One of the stranger cultural by-products of the 2012 London Olympics was a starring role, in the opening ceremony, for the music of power-electronics duo Fuck Buttons, and the spin-off project of Benjamin John Power, Blanck Mass. An unlikely gig for supposed noise artists, it would seem, though in truth much of Power’s 2011 solo debut, “Blanck Mass”, felt purpose-built for stadiums: grandiose, martial techno, sometimes worryingly macho in its triumphalism. After such success, Power might plausibly have retreated into noise, and on “Dumb Flesh”, “Detritus” is, initially, cacophonous enough for Whitehouse. But generally, “Dumb Flesh” is more gleaming and monolithic than ever, with “Cruel Sport” an epic highlight. A full-time career soundtracking military pageants still beckons.

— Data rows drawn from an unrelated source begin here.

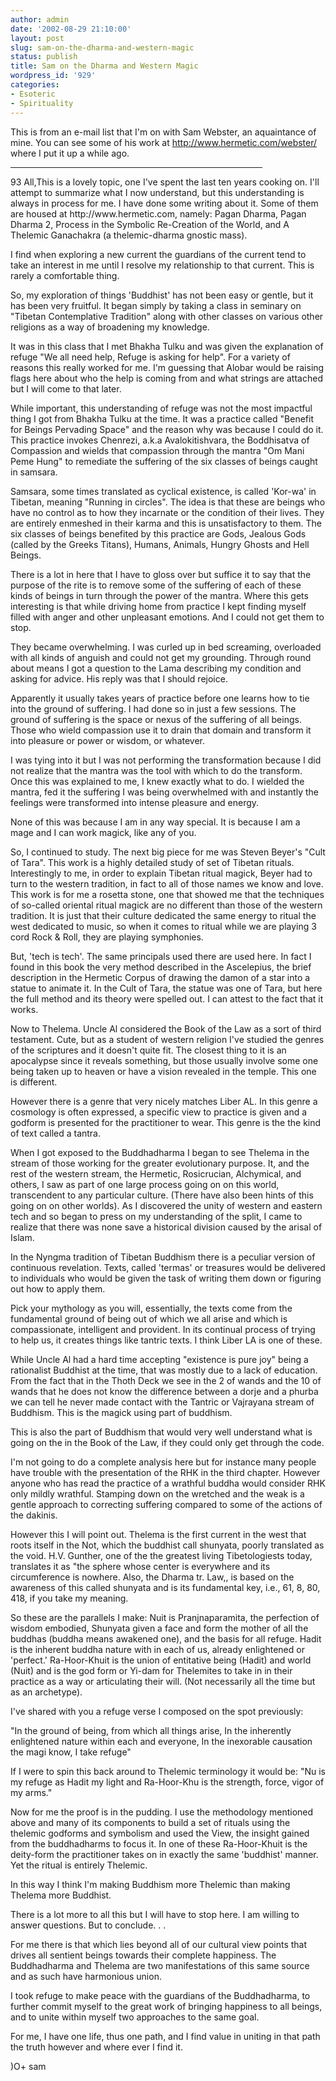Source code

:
 ```yaml
---
author: admin
date: '2002-08-29 21:10:00'
layout: post
slug: sam-on-the-dharma-and-western-magic
status: publish
title: Sam on the Dharma and Western Magic
wordpress_id: '929'
categories:
- Esoteric
- Spirituality
---
```

This is from an e-mail list that I'm on with Sam Webster, an aquaintance of mine. You can see some of his work at <a href="http://www.hermetic.com/webster/">http://www.hermetic.com/webster/</a> where I put it up a while ago.

<hr width="80%" />
93 All,This is a lovely topic, one I've spent the last ten years cooking on. I'll attempt to summarize what I now understand, but this understanding is always in process for me. I have done some writing about it. Some of them are housed at http://www.hermetic.com, namely: Pagan Dharma, Pagan Dharma 2, Process in the Symbolic Re-Creation of the World, and A Thelemic Ganachakra (a thelemic-dharma gnostic mass).

I find when exploring a new current the guardians of the current tend to take an interest in me until I resolve my relationship to that current. This is rarely a comfortable thing.

So, my exploration of things 'Buddhist' has not been easy or gentle, but it has been very fruitful. It began simply by taking a class in seminary on "Tibetan Contemplative Tradition" along with other classes on various other religions as a way of broadening my knowledge.

It was in this class that I met Bhakha Tulku and was given the explanation of refuge "We all need help, Refuge is asking for help". For a variety of reasons this really worked for me. I'm guessing that Alobar would be raising flags here about who the help is coming from and what strings are attached but I will come to that later.

While important, this understanding of refuge was not the most impactful thing I got from Bhakha Tulku at the time. It was a practice called "Benefit for Beings Pervading Space" and the reason why was because I could do it. This practice invokes Chenrezi, a.k.a Avalokitishvara, the Boddhisatva of Compassion and wields that compassion through the mantra "Om Mani Peme Hung" to remediate the suffering of the six classes of beings caught in samsara.

Samsara, some times translated as cyclical existence, is called 'Kor-wa' in Tibetan, meaning "Running in circles". The idea is that these are beings who have no control as to how they incarnate or the condition of their lives. They are entirely enmeshed in their karma and this is unsatisfactory  to them. The six classes of beings benefited by this practice are Gods, Jealous Gods (called by the Greeks Titans), Humans, Animals, Hungry Ghosts and Hell Beings.

There is a lot in here that I have to gloss over but suffice it to say that the purpose of the rite is to remove some of the suffering of each of these kinds of beings in turn through the power of the mantra. Where this gets interesting is that while driving home from practice I kept finding myself filled with anger and other unpleasant emotions. And I could not get them to stop.

They became overwhelming. I was curled up in bed screaming, overloaded with all kinds of anguish and could not get my grounding. Through round about means I got a question to the Lama describing my condition and asking for advice. His reply was that I should rejoice.

Apparently it usually takes years of practice before one learns how to tie into the ground of suffering. I had done so in just a few sessions. The ground of suffering is the space or nexus of the suffering of all beings. Those who wield compassion use it to drain that domain and transform it into pleasure or power or wisdom, or whatever.

I was tying into it but I was not performing the transformation because I did not realize that the mantra was the tool with which to do the transform. Once this was explained to me, I knew exactly what to do. I wielded the mantra, fed it the suffering I was being overwhelmed with and instantly the feelings were transformed into intense pleasure and energy.

None of this was because I am in any way special. It is because I am a mage and I can work magick, like any of you.

So, I continued to study. The next big piece for me was Steven Beyer's "Cult of Tara". This work is a highly detailed study of set of Tibetan rituals. Interestingly to me, in order to explain Tibetan ritual magick, Beyer had to turn to the western tradition, in fact to all of those names we know and love. This work is for me a rosetta stone, one that showed me that the techniques of so-called oriental ritual magick are no different than those of the western tradition. It is just that their culture dedicated the same energy to ritual the west dedicated to music, so when it comes to ritual while we are playing 3 cord Rock & Roll, they are playing symphonies.

But, 'tech is tech'. The same principals used there are used here. In fact I found in this book the very method described in the Ascelepius, the brief description in the Hermetic Corpus of drawing the damon of a star into a statue to animate it. In the Cult of Tara, the statue was one of Tara, but here the full method and its theory were spelled out. I can attest to the fact that it works.

Now to Thelema. Uncle Al considered the Book of the Law as a sort of third testament. Cute, but as a student of western religion I've studied the genres of the scriptures  and it doesn't quite fit. The closest thing to it is an apocalypse since it reveals something, but those usually involve some one being taken up to heaven or have a vision revealed in the temple. This one is different.

However there is a genre that very nicely matches Liber AL. In this genre a cosmology is often expressed, a specific view to practice is
given and a godform is presented for the practitioner to wear. This genre is the the kind of text called a tantra.

When I got exposed to the Buddhadharma I began to see Thelema in the stream of those working for the greater evolutionary purpose. It, and the rest of the western stream, the Hermetic, Rosicrucian, Alchymical, and others, I saw as part of one large process going on on this world, transcendent to any particular culture. (There have also been hints of this going on on other worlds). As I discovered the unity of western and eastern tech and so began to press on my understanding of the split, I came to realize that there was none save a historical division caused by the arisal of Islam.

In the Nyngma tradition of Tibetan Buddhism there is a peculiar version of continuous revelation. Texts, called 'termas' or treasures would be delivered to individuals who would be given the task of writing them down or figuring out how to apply them.

Pick your mythology as  you will, essentially, the texts come from the fundamental ground of being out of which we all arise and  which is compassionate, intelligent and provident. In its continual process of trying to help us, it creates things like tantric texts. I think Liber LA is one of these.

While Uncle Al had a hard time accepting "existence is pure joy" being a rationalist Buddhist at the time, that was mostly due to a lack of education. From the fact that in the Thoth Deck we see in the 2 of wands and the 10 of wands that he does not know the difference between a dorje and a phurba we can tell he never made contact with the Tantric or Vajrayana stream of Buddhism. This is the magick using part of buddhism.

This is also the part of Buddhism that would very well understand what is going on the in the Book of the Law,  if they could only get through the code.

I'm not going to do a complete analysis here but for instance many people have trouble with the presentation of the RHK in the third chapter. However anyone who has read the practice of a wrathful buddha would consider RHK only mildly wrathful.  Stamping down on the wretched and the weak is a gentle approach to correcting suffering compared to some of the actions of the dakinis.

However this I will point out. Thelema is the first current in the west that roots itself in the Not, which the buddhist call shunyata, poorly translated as the void. H.V. Gunther, one of the the greatest living Tibetologiests today, translates it as "the sphere whose center is everywhere and its circumference is nowhere. Also, the Dharma tr. Law,, is based on the awareness of this called shunyata and is its fundamental key, i.e., 61, 8, 80, 418, if you take my meaning.

So these are the parallels I make: Nuit is Pranjnaparamita, the perfection of wisdom embodied, Shunyata given a face and form the mother of  all the buddhas (buddha means awakened one), and the basis for all refuge. Hadit is the inherent buddha nature with in each of us, already enlightened or 'perfect.' Ra-Hoor-Khuit is the union of entitative being (Hadit) and world (Nuit) and is the god form or Yi-dam for Thelemites to take in in their practice as  a way or  articulating their will. (Not necessarily all the time but as an archetype).

I've shared with you a refuge verse I composed on the spot previously:

"In the ground of being, from which all things arise,
In the inherently enlightened nature within each and everyone,
In the inexorable causation the magi know,
I take refuge"

If I were to spin this back around to Thelemic terminology it would be: "Nu is my refuge as Hadit my light and Ra-Hoor-Khu is the strength, force, vigor of my arms."

Now for me the proof is in the pudding. I use the methodology mentioned above and many of its components to build a set of rituals using the thelemic godforms and symbolism and used the View, the insight gained from the buddhadharms to focus it. In one of these Ra-Hoor-Khuit is the deity-form  the practitioner takes on in exactly the same 'buddhist' manner. Yet the ritual is entirely Thelemic.

In this way I think I'm making Buddhism more Thelemic than making Thelema more Buddhist.

There is a lot more to all this but I will have to stop here. I am willing to answer questions. But to conclude. . .

For me there is that which lies beyond all of our cultural view points that drives all sentient beings towards their complete happiness. The Buddhadharma and Thelema are two manifestations of this same source and as such have harmonious union.

I took refuge to make peace with the guardians of the Buddhadharma, to further commit myself to the great work of bringing happiness to all beings, and to unite within myself two approaches to the same goal.

For me, I have one life, thus one path, and I find value in uniting in that path the truth however and where ever I find it.

)O+
sam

The music of Cecile “Colleen” Schott (French, but now based in San Sebastian) emerged in the early ’00s, through a series of albums so ineffably delicate that the most representative one (2006’s “Colleen Et Les Boîtes À Musique”) was constructed almost entirely using music boxes. Much of that atmosphere remains on her new one, “Captain Of None”, thanks to whispered vocals and a focus on the courtly pluck of a viola da gamba. “Salina Stars”, however, adds a melodica and some heavier dub frequencies into the mix, while the surprisingly urgent “This Hammer Breaks” layers vocal and percussive loops in such a way that suggests Colleen’s nearest contemporaries may now be Juana Molina and even Julia Holter.

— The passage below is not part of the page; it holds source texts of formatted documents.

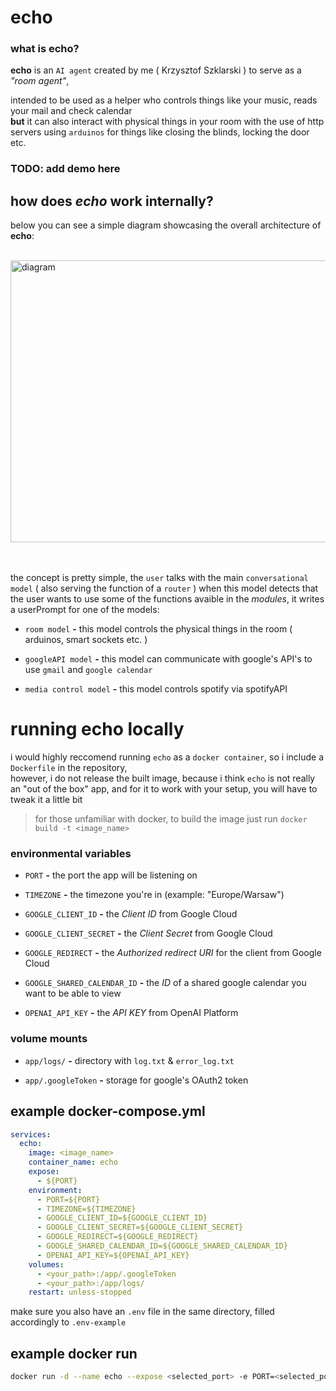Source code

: # echo

### what is echo?

**echo** is an `AI agent` created by me ( Krzysztof Szklarski ) to serve as a *"room agent"*, 

intended to be used as a helper who controls things like your music, reads your mail and check calendar  
**but** it can also interact with physical things in your room with the use of http servers using `arduinos` for things like closing the blinds, locking the door etc.

### TODO: add demo here

## how does *echo* work internally?

below you can see a simple diagram showcasing the overall architecture of **echo**:
<br><br>

<img width="583" height="451" alt="diagram" src="https://github.com/user-attachments/assets/23d66188-e9d2-4e7a-890a-ec4fa37c8228" />

<br><br>
the concept is pretty simple, the `user` talks with the main `conversational model` ( also serving the function of a `router` ) when this model detects that the user wants to use some of the functions avaible in the
*modules*, it writes a userPrompt for one of the models:

* `room model` **-** this model controls the physical things in the room ( arduinos, smart sockets etc. )
  
* `googleAPI model` **-** this model can communicate with google's API's to use `gmail` and `google calendar`
  
* `media control model` **-** this model controls spotify via spotifyAPI

# running echo locally

i would highly reccomend running `echo` as a `docker container`, so i include a `Dockerfile` in the repository,  
however, i do not release the built image, because i think `echo` is not really an "out of the box" app, and for it to work with your setup, you will have to tweak it a little bit

> for those unfamiliar with docker, to build the image just run `docker build -t <image_name>`

### environmental variables

* `PORT` **-** the port the app will be listening on

* `TIMEZONE` **-** the timezone you're in (example: "Europe/Warsaw")
  
* `GOOGLE_CLIENT_ID` **-** the *Client ID* from Google Cloud
  
* `GOOGLE_CLIENT_SECRET` **-** the *Client Secret* from Google Cloud
  
* `GOOGLE_REDIRECT` **-** the *Authorized redirect URI* for the client from Google Cloud

* `GOOGLE_SHARED_CALENDAR_ID` **-** the *ID* of a shared google calendar you want to be able to view
  
* `OPENAI_API_KEY` **-** the *API KEY* from OpenAI Platform

### volume mounts

* `app/logs/` **-** directory with `log.txt` & `error_log.txt`
  
* `app/.googleToken` **-** storage for google's OAuth2 token

## example docker-compose.yml

```YAML
services:
  echo:
    image: <image_name>
    container_name: echo
    expose:
      - ${PORT}
    environment:
      - PORT=${PORT}
      - TIMEZONE=${TIMEZONE}
      - GOOGLE_CLIENT_ID=${GOOGLE_CLIENT_ID}
      - GOOGLE_CLIENT_SECRET=${GOOGLE_CLIENT_SECRET}
      - GOOGLE_REDIRECT=${GOOGLE_REDIRECT}
      - GOOGLE_SHARED_CALENDAR_ID=${GOOGLE_SHARED_CALENDAR_ID}
      - OPENAI_API_KEY=${OPENAI_API_KEY}
    volumes:
      - <your_path>:/app/.googleToken
      - <your_path>:/app/logs/
    restart: unless-stopped
```

make sure you also have an `.env` file in the same directory, filled accordingly to `.env-example`

## example docker run

```bash
docker run -d --name echo --expose <selected_port> -e PORT=<selected_port> -e TIMEZONE=<timezone> -e GOOGLE_CLIENT_ID=<client_id> -e GOOGLE_CLIENT_SECRET=<client_secret> -e GOOGLE_REDIRECT=<redirect_url> -e GOOGLE_SHARED_CALENDAR_ID=<calendar_id> -e OPENAI_API_KEY=<openai_api_key> -v <your_path>:/app/.googleToken -v <your_path>:/app/logs/ --restart unless-stopped <image_name>
```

John Dwyer has been at it so long now, maybe he stretches the definition of new music a way too far. Nevertheless, since he moved from San Francisco to LA, the wonderful Thee Oh Sees have become a more streamlined garage-rock vehicle, albeit one that retains the speed of a dragster and the heft of a juggernaut. “Mutilator Defeated At Last” is very much in the vein of 2013’s career-topping “Floating Coffin”: throbbing hypnorock predominates, sometimes – as in “Lupine Ossuary” – slashed apart by some notably wild guitar solos. The variety of last year’s “Drop” has been mostly sacrificed to bug-eyed momentum, while the backing vocals and keys of old are used sparingly. “Sticky Hulks” is an enterprising digression, being an organ etude that conjures up the tantalising notion of a dronerock Procol Harum.

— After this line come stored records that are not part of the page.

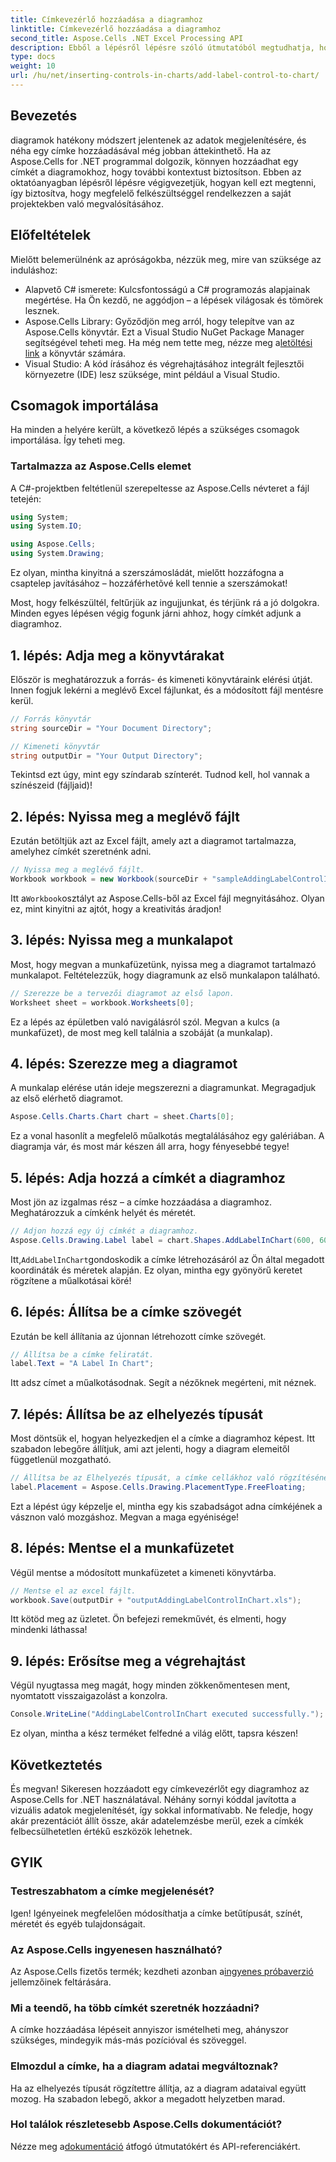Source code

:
 ```yaml
---
title: Címkevezérlő hozzáadása a diagramhoz
linktitle: Címkevezérlő hozzáadása a diagramhoz
second_title: Aspose.Cells .NET Excel Processing API
description: Ebből a lépésről lépésre szóló útmutatóból megtudhatja, hogyan adhat hozzá címkevezérlőt a diagramokhoz az Aspose.Cells for .NET alkalmazásban. Javítsa az adatok megjelenítését.
type: docs
weight: 10
url: /hu/net/inserting-controls-in-charts/add-label-control-to-chart/
---
```

## Bevezetés

diagramok hatékony módszert jelentenek az adatok megjelenítésére, és néha egy címke hozzáadásával még jobban áttekinthető. Ha az Aspose.Cells for .NET programmal dolgozik, könnyen hozzáadhat egy címkét a diagramokhoz, hogy további kontextust biztosítson. Ebben az oktatóanyagban lépésről lépésre végigvezetjük, hogyan kell ezt megtenni, így biztosítva, hogy megfelelő felkészültséggel rendelkezzen a saját projektekben való megvalósításához.

## Előfeltételek

Mielőtt belemerülnénk az apróságokba, nézzük meg, mire van szüksége az induláshoz:

- Alapvető C# ismerete: Kulcsfontosságú a C# programozás alapjainak megértése. Ha Ön kezdő, ne aggódjon – a lépések világosak és tömörek lesznek.
-  Aspose.Cells Library: Győződjön meg arról, hogy telepítve van az Aspose.Cells könyvtár. Ezt a Visual Studio NuGet Package Manager segítségével teheti meg. Ha még nem tette meg, nézze meg a[letöltési link](https://releases.aspose.com/cells/net/) a könyvtár számára.
- Visual Studio: A kód írásához és végrehajtásához integrált fejlesztői környezetre (IDE) lesz szüksége, mint például a Visual Studio.

## Csomagok importálása

Ha minden a helyére került, a következő lépés a szükséges csomagok importálása. Így teheti meg.

### Tartalmazza az Aspose.Cells elemet

A C#-projektben feltétlenül szerepeltesse az Aspose.Cells névteret a fájl tetején:

```csharp
using System;
using System.IO;

using Aspose.Cells;
using System.Drawing;
```

Ez olyan, mintha kinyitná a szerszámosládát, mielőtt hozzáfogna a csaptelep javításához – hozzáférhetõvé kell tennie a szerszámokat!

Most, hogy felkészültél, feltűrjük az ingujjunkat, és térjünk rá a jó dolgokra. Minden egyes lépésen végig fogunk járni ahhoz, hogy címkét adjunk a diagramhoz.

## 1. lépés: Adja meg a könyvtárakat

Először is meghatározzuk a forrás- és kimeneti könyvtáraink elérési útját. Innen fogjuk lekérni a meglévő Excel fájlunkat, és a módosított fájl mentésre kerül.

```csharp
// Forrás könyvtár
string sourceDir = "Your Document Directory";

// Kimeneti könyvtár
string outputDir = "Your Output Directory";
```

Tekintsd ezt úgy, mint egy színdarab színterét. Tudnod kell, hol vannak a színészeid (fájljaid)!

## 2. lépés: Nyissa meg a meglévő fájlt

Ezután betöltjük azt az Excel fájlt, amely azt a diagramot tartalmazza, amelyhez címkét szeretnénk adni. 

```csharp
// Nyissa meg a meglévő fájlt.
Workbook workbook = new Workbook(sourceDir + "sampleAddingLabelControlInChart.xls");
```

 Itt a`Workbook`osztályt az Aspose.Cells-ből az Excel fájl megnyitásához. Olyan ez, mint kinyitni az ajtót, hogy a kreativitás áradjon!

## 3. lépés: Nyissa meg a munkalapot

Most, hogy megvan a munkafüzetünk, nyissa meg a diagramot tartalmazó munkalapot. Feltételezzük, hogy diagramunk az első munkalapon található.

```csharp
// Szerezze be a tervezői diagramot az első lapon.
Worksheet sheet = workbook.Worksheets[0];
```

Ez a lépés az épületben való navigálásról szól. Megvan a kulcs (a munkafüzet), de most meg kell találnia a szobáját (a munkalap).

## 4. lépés: Szerezze meg a diagramot

A munkalap elérése után ideje megszerezni a diagramunkat. Megragadjuk az első elérhető diagramot.

```csharp
Aspose.Cells.Charts.Chart chart = sheet.Charts[0];
```

Ez a vonal hasonlít a megfelelő műalkotás megtalálásához egy galériában. A diagramja vár, és most már készen áll arra, hogy fényesebbé tegye!

## 5. lépés: Adja hozzá a címkét a diagramhoz

Most jön az izgalmas rész – a címke hozzáadása a diagramhoz. Meghatározzuk a címkénk helyét és méretét.

```csharp
// Adjon hozzá egy új címkét a diagramhoz.
Aspose.Cells.Drawing.Label label = chart.Shapes.AddLabelInChart(600, 600, 350, 900);
```

 Itt,`AddLabelInChart`gondoskodik a címke létrehozásáról az Ön által megadott koordináták és méretek alapján. Ez olyan, mintha egy gyönyörű keretet rögzítene a műalkotásai köré!

## 6. lépés: Állítsa be a címke szövegét

Ezután be kell állítania az újonnan létrehozott címke szövegét. 

```csharp
// Állítsa be a címke feliratát.
label.Text = "A Label In Chart";
```

Itt adsz címet a műalkotásodnak. Segít a nézőknek megérteni, mit néznek.

## 7. lépés: Állítsa be az elhelyezés típusát

Most döntsük el, hogyan helyezkedjen el a címke a diagramhoz képest. Itt szabadon lebegőre állítjuk, ami azt jelenti, hogy a diagram elemeitől függetlenül mozgatható.

```csharp
// Állítsa be az Elhelyezés típusát, a címke cellákhoz való rögzítésének módját.
label.Placement = Aspose.Cells.Drawing.PlacementType.FreeFloating; 
```

Ezt a lépést úgy képzelje el, mintha egy kis szabadságot adna címkéjének a vásznon való mozgáshoz. Megvan a maga egyénisége!

## 8. lépés: Mentse el a munkafüzetet

Végül mentse a módosított munkafüzetet a kimeneti könyvtárba. 

```csharp
// Mentse el az excel fájlt.
workbook.Save(outputDir + "outputAddingLabelControlInChart.xls");
```

Itt kötöd meg az üzletet. Ön befejezi remekművét, és elmenti, hogy mindenki láthassa!

## 9. lépés: Erősítse meg a végrehajtást

Végül nyugtassa meg magát, hogy minden zökkenőmentesen ment, nyomtatott visszaigazolást a konzolra.

```csharp
Console.WriteLine("AddingLabelControlInChart executed successfully.");
```

Ez olyan, mintha a kész terméket felfedné a világ előtt, tapsra készen!

## Következtetés

És megvan! Sikeresen hozzáadott egy címkevezérlőt egy diagramhoz az Aspose.Cells for .NET használatával. Néhány sornyi kóddal javította a vizuális adatok megjelenítését, így sokkal informatívabb. Ne feledje, hogy akár prezentációt állít össze, akár adatelemzésbe merül, ezek a címkék felbecsülhetetlen értékű eszközök lehetnek.

## GYIK

### Testreszabhatom a címke megjelenését?
Igen! Igényeinek megfelelően módosíthatja a címke betűtípusát, színét, méretét és egyéb tulajdonságait.

### Az Aspose.Cells ingyenesen használható?
 Az Aspose.Cells fizetős termék; kezdheti azonban a[ingyenes próbaverzió](https://releases.aspose.com/) jellemzőinek feltárására.

### Mi a teendő, ha több címkét szeretnék hozzáadni?
A címke hozzáadása lépéseit annyiszor ismételheti meg, ahányszor szükséges, mindegyik más-más pozícióval és szöveggel.

### Elmozdul a címke, ha a diagram adatai megváltoznak?
Ha az elhelyezés típusát rögzítettre állítja, az a diagram adataival együtt mozog. Ha szabadon lebegő, akkor a megadott helyzetben marad.

### Hol találok részletesebb Aspose.Cells dokumentációt?
 Nézze meg a[dokumentáció](https://reference.aspose.com/cells/net/) átfogó útmutatókért és API-referenciákért.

Finally, there’s the odd artist who can bridge the divide in some unexpected way between a vintage generation and a new one. Todd Rundgren’s dilettantism and short-attention span have made for many frustrating records over the years. On “Runddans”, though, he’s forced to play an uncharacteristically long game by collaborating with the Norwegian prog-disco maestro Hans-Peter Lindstrøm and Emil Nikolaisen, from shoegazers Serena-Maneesh. “Runddans” is 39 minutes of continuous music, most closely related to the percolating grooves of Lindstrøm’s 2008 magnum opus, “Where You Go I Go Too”. Rundgren drops in and out of this spacious environment, working and reworking saturated melodic themes, finessing wordless, Beach Boy harmonies. “I have waited for this moment for what seems like nine lifetimes,” he sings, ecstatically; one suspects relieved Rundgren fans who’ve endured myriad sketchy experiments may feel likewise.